Day 3 – Early again, breakfast and off to the Ciudad Perdida! We left our packs at the camp and hiked the last stretch to the bottom of the city. When they say 1200 stone stairs, they mean precisely 1200 stone stairs, most of them steep, narrow and torturous. Up the stairs, walk around and take pictures for a few hours, receive snacks, talk about history, back down the stairs. Camp for lunch and to pick up sweaty, heavy backpacks, then 3-4 hours of hiking.
Day 4: 7 hours of long, terrible hiking. Maybe take out “terrible” and insert your own adjective? Looking back, it wasn’t so bad! Right? I was being a baby? No, it was terrible. I think. The Swiss girls probably disagree.

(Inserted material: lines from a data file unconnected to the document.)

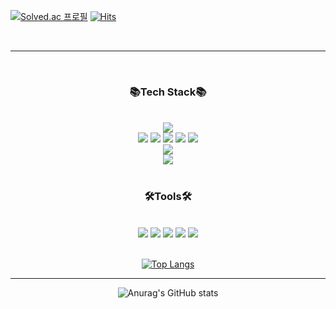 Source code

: 
  [![Solved.ac 프로필](http://mazassumnida.wtf/api/mini/generate_badge?boj=kjm001225)](https://solved.ac/kjm001225)
[![Hits](https://hits.seeyoufarm.com/api/count/incr/badge.svg?url=https%3A%2F%2Fgithub.com%2FJiminGod%2Fhit-counter&count_bg=%238A2BE2&title_bg=%23000000&icon=github.svg&icon_color=%23FFFFFF&title=Github&edge_flat=false)](https://hits.seeyoufarm.com)


  
<br/>
</div>
<hr>
<br/>
<div align=center>
<h3>
📚Tech Stack📚
</h3>
<br/>
<img src="https://img.shields.io/badge/JAVA-007396"/>
<br/>
<img src="https://img.shields.io/badge/JavaScript-F7DF1E?style=flat-square&logo=JavaScript&logoColor=white"/>
<img src="https://img.shields.io/badge/HTML5-E34F26?style=flat-square&logo=HTML5&logoColor=white"/>
<img src="https://img.shields.io/badge/CSS3-1572B6?style=flat-square&logo=CSS3&logoColor=white"/>
<img src="https://img.shields.io/badge/Bootstrap-7952B3?style=flat-square&logo=bootstrap&logoColor=white"/>
<img src="https://img.shields.io/badge/ReactJS-61DAFB?style=flat-square&logo=React&logoColor=white"/>
<br/>
<img src="https://img.shields.io/badge/Spring-6DB33F?style=flat-square&logo=spring&logoColor=white"/>
<br/>
<img src="https://img.shields.io/badge/MySQL-4479A1?style=flat-square&logo=mysql&logoColor=white"/>

</div>
<br/>
<div align=center>
<h3>
🛠️Tools🛠️
</h3>
<br/>
<img src="https://img.shields.io/badge/Visual%20Studio-5C2D91?style=flat-square&logo=visualstudio&logoColor=white"/>
<img src="https://img.shields.io/badge/Visual%20Studio%20Code-007ACC?style=flat-square&logo=visualstudiocode&logoColor=white"/>
<img src="https://img.shields.io/badge/IntelliJ%20IDEA-000000?style=flat-square&logo=intellijidea&logoColor=white"/>
<img src="https://img.shields.io/badge/GitHub-181717?style=flat-square&logo=github&logoColor=white"/>
<img src="https://img.shields.io/badge/Eclipse%20IDE-2C2255?style=flat-square&logo=eclipseide&logoColor=white"/>
<br/><br/>

  
[![Top Langs](https://github-readme-stats.vercel.app/api/top-langs/?username=JiminGod&layout=compact)](https://github.com/JiminGod/github-readme-stats)

</div>

<hr>

<div align=center>

![Anurag's GitHub stats](https://github-readme-stats.vercel.app/api?username=JiminGod&show_icons=true&theme=radical)

</div>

Anyway, you walk a lot and it hurts.
Around 1 or 2 pm we moseyed back to the starting point for our last delicious lunch and the sweaty van ride back to our hostel.
The 5 and 6 day tours simply mean more free time in the afternoons. It would be a really great way to spend a week with a big group of friends with no outside distractions.
What I brought:
Note: I talk here about how I am unsure about my feelings towards hiking. I don’t do these multi-day hike things on a regular basis so I don’t have fancy gear or clothing unless it serves another purpose in my everyday Colombian life.

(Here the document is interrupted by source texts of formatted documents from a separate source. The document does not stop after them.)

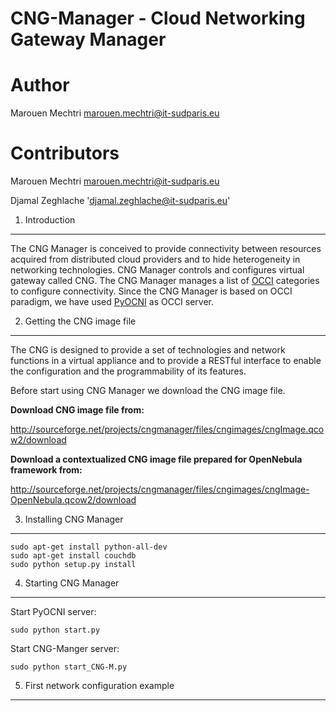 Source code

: CNG-Manager - Cloud Networking Gateway Manager
==============================================

# Author

Marouen Mechtri <marouen.mechtri@it-sudparis.eu>

# Contributors

Marouen Mechtri <marouen.mechtri@it-sudparis.eu>

Djamal Zeghlache '<djamal.zeghlache@it-sudparis.eu>'

1. Introduction
---------------

The CNG Manager is conceived to provide connectivity between resources acquired from distributed cloud providers
and to hide heterogeneity in networking technologies. CNG Manager controls and configures virtual gateway called CNG.
The CNG Manager manages a list of [OCCI](http://occi-wg.org/) categories to configure connectivity. Since the CNG Manager is based on OCCI 
paradigm, we have used [PyOCNI](https://github.com/jordan-developer/pyOCNI) as OCCI server.



2. Getting the CNG image file
-----------------------------

The CNG is designed to provide a set of technologies and network functions in a virtual appliance and to provide a RESTful interface to enable the configuration and the programmability of its features.

Before start using CNG Manager we download the CNG image file.

**Download CNG image file from:**

http://sourceforge.net/projects/cngmanager/files/cngimages/cngImage.qcow2/download

**Download a contextualized CNG image file prepared for OpenNebula framework from:**

http://sourceforge.net/projects/cngmanager/files/cngimages/cngImage-OpenNebula.qcow2/download

3. Installing CNG Manager
-------------------------

    sudo apt-get install python-all-dev
    sudo apt-get install couchdb
    sudo python setup.py install


4. Starting CNG Manager
-----------------------

Start PyOCNI server:

    sudo python start.py


Start CNG-Manger server:

    sudo python start_CNG-M.py


5. First network configuration example
--------------------------------------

All stuffed in Ziploc bags in my 50-liter Gregory Jade pack
- 2 pairs athletic shorts, 1 pair spandex capris
- 1 regular t shirt (my favorite green Mokaná shirt that sadly seems to have sacrificed itself to the Tayrona gods)
- 1 short sleeve underarmour shirt, 1 tank top
- 1 pair cotton leggings for sleeping
- 1 long sleeve button up, 1 long sleeve Underarmour shirt
- 2 sports bras & 5-6 pairs of underwear
- 4 pairs of socks (regular cotton – I didn’t get blisters!)
- 1 pair flip flops
- 1 pair Keen hiking shoes
- 1 bathing suit
- Minimal toiletries
- Toilet paper
- Nopikex bugspray – buy it at Colombian grocery stores
- 99% DEET bugspray from the states
- Bandaids, painkillers, basic first aid stuff
- Travel towel
- Baby wipes
- Nalgene water bottle
- Steripen water purifier – didn’t need this on the trek but it was good to have for Santa Marta/Taganga
- Baseball hat
- Clif bars and other snacks
- One smelly, soggy plaster cast and sling
- Snack money
– I magically used or wore every single thing that I packed! You can decide if that makes me high- or low-maintenance.

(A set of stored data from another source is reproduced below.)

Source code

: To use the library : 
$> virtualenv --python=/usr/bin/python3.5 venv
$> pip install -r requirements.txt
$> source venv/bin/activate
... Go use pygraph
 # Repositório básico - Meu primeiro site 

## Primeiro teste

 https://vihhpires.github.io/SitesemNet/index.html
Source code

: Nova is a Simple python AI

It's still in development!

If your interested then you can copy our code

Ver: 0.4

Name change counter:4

– I was freezing the first night when we slept in hammocks, so a sleeping bag liner or another long-sleeve something would have been great.
– As I said, we did the hike during dry season, which meant that the river crossings simple meant ditching my hiking shoes and wading across (or Juan Carlos piggy-backing me because he was worried about my broken arm!) If the water were higher with more of a current, I can see how you might want separate water shoes.
– At least one of the camps had outlets, so charging cameras isn’t out of the question.